Last night was sooo perfect. So perfect that I couldn't even stay awake long enough to blog about it once I came home. I'm pretty sure that the moment I flopped into bed, I was out cold. Apparently I even stayed that way because when I woke up, the bed looked like no one had even touched it. I was Out. Cold.
But I had every right to be. Lisa's graduation party last night was so fun and was a perfect way to kick off summer nights with friends. Everyone raved about how bomb her husbands steaks were, everyone shared memories that made perfect stories, and wine bottle after wine bottle was opened and emptied. I didn't actually get a chance to see how bomb her husbands steaks were seeing as how I don't eat animals. But it is very rare when the smell of cooking meat is actually appetizing to me, and damn if his cooking didn't turn me ravenous. But don't worry, I stuck with the chips and the potato salad :)
It was lovely.
And, I don't know, I've always had a soft spot for backyard barbeques, even if I never partook in the actual barbeque part. I don't really know why, but I am just so in love with backyards. They're magical. Every backyard I've ever been to, no matter how large or small, has the same cozy home feel to it. And they all have that same dewey, wet grass smell which I realized last night, I am in love with.
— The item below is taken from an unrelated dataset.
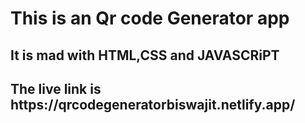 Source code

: <h1>This is an Qr code Generator app</h1>
<h2>It is mad with HTML,CSS and JAVASCRiPT </h2>

<h2>The live link is https://qrcodegeneratorbiswajit.netlify.app/</h2>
Speaking of love, there are a couple of other love related things that I need to mention:
First of all, I don't know if it's the spring/summer/weather/ whatever, but it feels like everyday I'm falling head over heels for my guy all over again, and it's wonderful. We've been together for about a year now, so we've become pretty, really, extremely comfortable with each other. The winter wore us into one another, and we've reached that "knowing what the other is thinking exactly" stage of a relationship, which is really freaking useful. But lately, every time I think about him or see him, I turn into that giddy, excited girl that I was back when we first started dating. And I don't know, but I think this combination is pretty awesome. That comfortable sort of love that couples of fifty years share mixed with that new passionate sort of love that everyone experiences. I love it, and I hope it stays this way forever.
Also, I think I'm starting to really like wine. And not in the way that high schoolers drink wine in a box and say that they like wine. But a true appreciation for it. I mean, I used to work with it a lot at good old Bella Napoli, but I never cared much for drinking it. But now, I'm finding myself craving a good malbec with my larger meals, and last night, damn if I didn't put away like six or seven glasses of cabernet. But I couldn't stop, the flavor fit the mood of the party so perfectly, I just couldn't bring myself to turn down any glass that was offered. Although, I have to say, I now remember why I stopped drinking in the first place. The morning after sucks. I didn't even get drunk and I feel like every cell in my body is screaming for water. Jeez.
But as I was saying, last night was b-e-a-utiful. And it makes me super excited for alllll for the summer nights that we having coming to meet us.